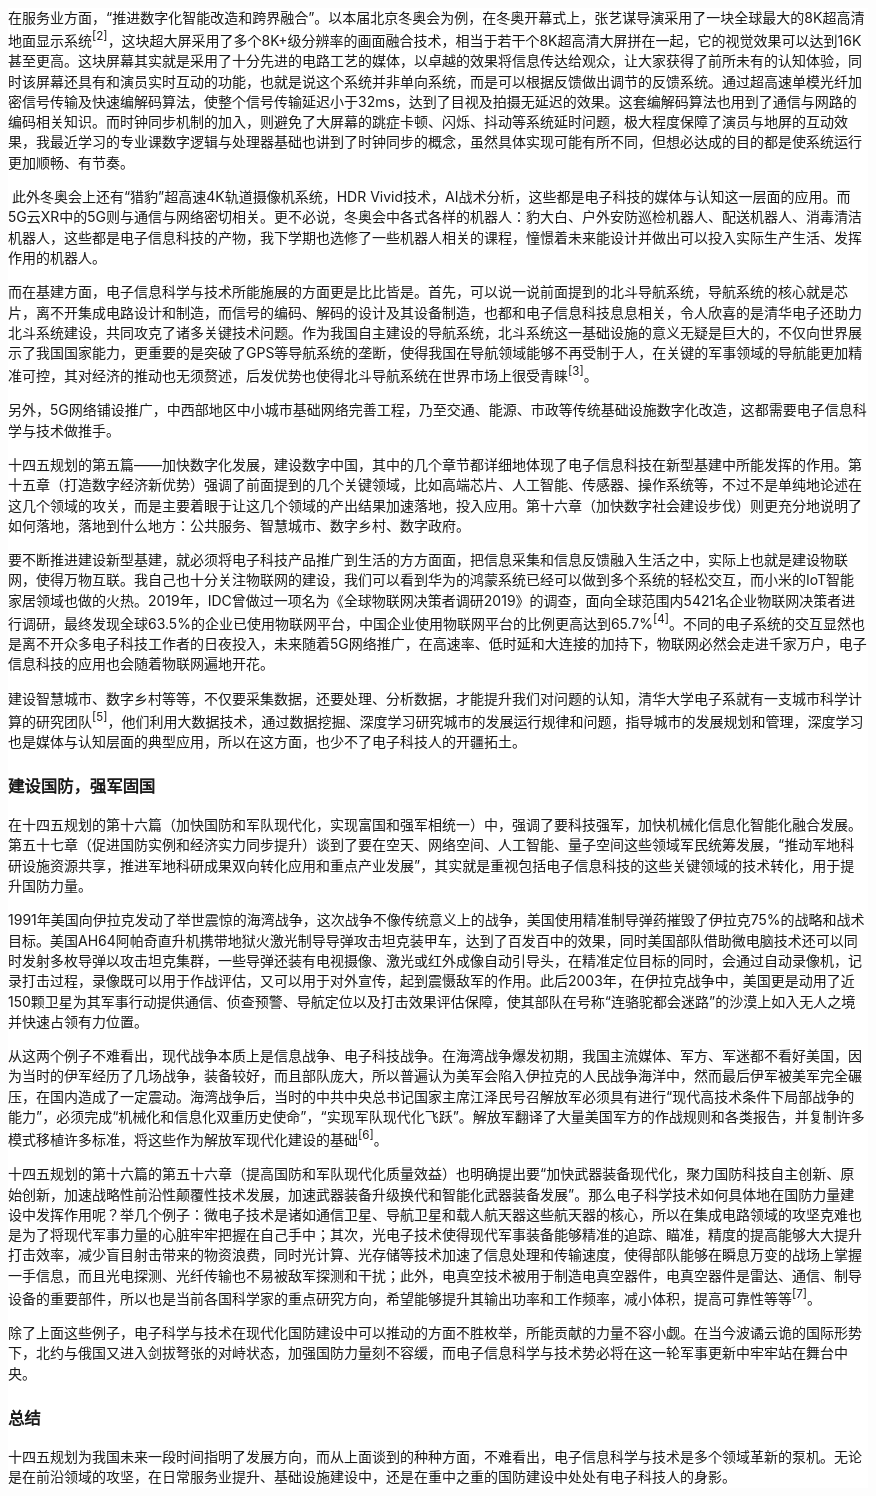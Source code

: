 ​		在服务业方面，“推进数字化智能改造和跨界融合”。以本届北京冬奥会为例，在冬奥开幕式上，张艺谋导演采用了一块全球最大的8K超高清地面显示系统$^{[2]}$，这块超大屏采用了多个8K+级分辨率的画面融合技术，相当于若干个8K超高清大屏拼在一起，它的视觉效果可以达到16K甚至更高。这块屏幕其实就是采用了十分先进的电路工艺的媒体，以卓越的效果将信息传达给观众，让大家获得了前所未有的认知体验，同时该屏幕还具有和演员实时互动的功能，也就是说这个系统并非单向系统，而是可以根据反馈做出调节的反馈系统。通过超高速单模光纤加密信号传输及快速编解码算法，使整个信号传输延迟小于32ms，达到了目视及拍摄无延迟的效果。这套编解码算法也用到了通信与网路的编码相关知识。而时钟同步机制的加入，则避免了大屏幕的跳症卡顿、闪烁、抖动等系统延时问题，极大程度保障了演员与地屏的互动效果，我最近学习的专业课数字逻辑与处理器基础也讲到了时钟同步的概念，虽然具体实现可能有所不同，但想必达成的目的都是使系统运行更加顺畅、有节奏。

​		此外冬奥会上还有“猎豹”超高速4K轨道摄像机系统，HDR Vivid技术，AI战术分析，这些都是电子科技的媒体与认知这一层面的应用。而5G云XR中的5G则与通信与网络密切相关。更不必说，冬奥会中各式各样的机器人：豹大白、户外安防巡检机器人、配送机器人、消毒清洁机器人，这些都是电子信息科技的产物，我下学期也选修了一些机器人相关的课程，憧憬着未来能设计并做出可以投入实际生产生活、发挥作用的机器人。

​		而在基建方面，电子信息科学与技术所能施展的方面更是比比皆是。首先，可以说一说前面提到的北斗导航系统，导航系统的核心就是芯片，离不开集成电路设计和制造，而信号的编码、解码的设计及其设备制造，也都和电子信息科技息息相关，令人欣喜的是清华电子还助力北斗系统建设，共同攻克了诸多关键技术问题。作为我国自主建设的导航系统，北斗系统这一基础设施的意义无疑是巨大的，不仅向世界展示了我国国家能力，更重要的是突破了GPS等导航系统的垄断，使得我国在导航领域能够不再受制于人，在关键的军事领域的导航能更加精准可控，其对经济的推动也无须赘述，后发优势也使得北斗导航系统在世界市场上很受青睐$^{[3]}$。

​		另外，5G网络铺设推广，中西部地区中小城市基础网络完善工程，乃至交通、能源、市政等传统基础设施数字化改造，这都需要电子信息科学与技术做推手。

​		十四五规划的第五篇——加快数字化发展，建设数字中国，其中的几个章节都详细地体现了电子信息科技在新型基建中所能发挥的作用。第十五章（打造数字经济新优势）强调了前面提到的几个关键领域，比如高端芯片、人工智能、传感器、操作系统等，不过不是单纯地论述在这几个领域的攻关，而是主要着眼于让这几个领域的产出结果加速落地，投入应用。第十六章（加快数字社会建设步伐）则更充分地说明了如何落地，落地到什么地方：公共服务、智慧城市、数字乡村、数字政府。

​		要不断推进建设新型基建，就必须将电子科技产品推广到生活的方方面面，把信息采集和信息反馈融入生活之中，实际上也就是建设物联网，使得万物互联。我自己也十分关注物联网的建设，我们可以看到华为的鸿蒙系统已经可以做到多个系统的轻松交互，而小米的IoT智能家居领域也做的火热。2019年，IDC曾做过一项名为《全球物联网决策者调研2019》的调查，面向全球范围内5421名企业物联网决策者进行调研，最终发现全球63.5%的企业已使用物联网平台，中国企业使用物联网平台的比例更高达到65.7%$^{[4]}$。不同的电子系统的交互显然也是离不开众多电子科技工作者的日夜投入，未来随着5G网络推广，在高速率、低时延和大连接的加持下，物联网必然会走进千家万户，电子信息科技的应用也会随着物联网遍地开花。

​		建设智慧城市、数字乡村等等，不仅要采集数据，还要处理、分析数据，才能提升我们对问题的认知，清华大学电子系就有一支城市科学计算的研究团队$^{[5]}$​，他们利用大数据技术，通过数据挖掘、深度学习研究城市的发展运行规律和问题，指导城市的发展规划和管理，深度学习也是媒体与认知层面的典型应用，所以在这方面，也少不了电子科技人的开疆拓土。

### 建设国防，强军固国

​		在十四五规划的第十六篇（加快国防和军队现代化，实现富国和强军相统一）中，强调了要科技强军，加快机械化信息化智能化融合发展。第五十七章（促进国防实例和经济实力同步提升）谈到了要在空天、网络空间、人工智能、量子空间这些领域军民统筹发展，“推动军地科研设施资源共享，推进军地科研成果双向转化应用和重点产业发展”，其实就是重视包括电子信息科技的这些关键领域的技术转化，用于提升国防力量。

​		1991年美国向伊拉克发动了举世震惊的海湾战争，这次战争不像传统意义上的战争，美国使用精准制导弹药摧毁了伊拉克75%的战略和战术目标。美国AH64阿帕奇直升机携带地狱火激光制导导弹攻击坦克装甲车，达到了百发百中的效果，同时美国部队借助微电脑技术还可以同时发射多枚导弹以攻击坦克集群，一些导弹还装有电视摄像、激光或红外成像自动引导头，在精准定位目标的同时，会通过自动录像机，记录打击过程，录像既可以用于作战评估，又可以用于对外宣传，起到震慑敌军的作用。此后2003年，在伊拉克战争中，美国更是动用了近150颗卫星为其军事行动提供通信、侦查预警、导航定位以及打击效果评估保障，使其部队在号称“连骆驼都会迷路”的沙漠上如入无人之境并快速占领有力位置。

​		从这两个例子不难看出，现代战争本质上是信息战争、电子科技战争。在海湾战争爆发初期，我国主流媒体、军方、军迷都不看好美国，因为当时的伊军经历了几场战争，装备较好，而且部队庞大，所以普遍认为美军会陷入伊拉克的人民战争海洋中，然而最后伊军被美军完全碾压，在国内造成了一定震动。海湾战争后，当时的中共中央总书记国家主席江泽民号召解放军必须具有进行“现代高技术条件下局部战争的能力”，必须完成“机械化和信息化双重历史使命”，“实现军队现代化飞跃”。解放军翻译了大量美国军方的作战规则和各类报告，并复制许多模式移植许多标准，将这些作为解放军现代化建设的基础$^{[6]}$。

​		十四五规划的第十六篇的第五十六章（提高国防和军队现代化质量效益）也明确提出要“加快武器装备现代化，聚力国防科技自主创新、原始创新，加速战略性前沿性颠覆性技术发展，加速武器装备升级换代和智能化武器装备发展”。那么电子科学技术如何具体地在国防力量建设中发挥作用呢？举几个例子：微电子技术是诸如通信卫星、导航卫星和载人航天器这些航天器的核心，所以在集成电路领域的攻坚克难也是为了将现代军事力量的心脏牢牢把握在自己手中；其次，光电子技术使得现代军事装备能够精准的追踪、瞄准，精度的提高能够大大提升打击效率，减少盲目射击带来的物资浪费，同时光计算、光存储等技术加速了信息处理和传输速度，使得部队能够在瞬息万变的战场上掌握一手信息，而且光电探测、光纤传输也不易被敌军探测和干扰；此外，电真空技术被用于制造电真空器件，电真空器件是雷达、通信、制导设备的重要部件，所以也是当前各国科学家的重点研究方向，希望能够提升其输出功率和工作频率，减小体积，提高可靠性等等$^{[7]}$。

​		除了上面这些例子，电子科学与技术在现代化国防建设中可以推动的方面不胜枚举，所能贡献的力量不容小觑。在当今波谲云诡的国际形势下，北约与俄国又进入剑拔弩张的对峙状态，加强国防力量刻不容缓，而电子信息科学与技术势必将在这一轮军事更新中牢牢站在舞台中央。

### 总结

​		十四五规划为我国未来一段时间指明了发展方向，而从上面谈到的种种方面，不难看出，电子信息科学与技术是多个领域革新的泵机。无论是在前沿领域的攻坚，在日常服务业提升、基础设施建设中，还是在重中之重的国防建设中处处有电子科技人的身影。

INSTRUCTIONS TO FOLLOW:
In the listing above, each line with the word "人工智能" is to be copied out.

EXERCISE SOLUTION:
​		十四五规划的第五篇——加快数字化发展，建设数字中国，其中的几个章节都详细地体现了电子信息科技在新型基建中所能发挥的作用。第十五章（打造数字经济新优势）强调了前面提到的几个关键领域，比如高端芯片、人工智能、传感器、操作系统等，不过不是单纯地论述在这几个领域的攻关，而是主要着眼于让这几个领域的产出结果加速落地，投入应用。第十六章（加快数字社会建设步伐）则更充分地说明了如何落地，落地到什么地方：公共服务、智慧城市、数字乡村、数字政府。
​		在十四五规划的第十六篇（加快国防和军队现代化，实现富国和强军相统一）中，强调了要科技强军，加快机械化信息化智能化融合发展。第五十七章（促进国防实例和经济实力同步提升）谈到了要在空天、网络空间、人工智能、量子空间这些领域军民统筹发展，“推动军地科研设施资源共享，推进军地科研成果双向转化应用和重点产业发展”，其实就是重视包括电子信息科技的这些关键领域的技术转化，用于提升国防力量。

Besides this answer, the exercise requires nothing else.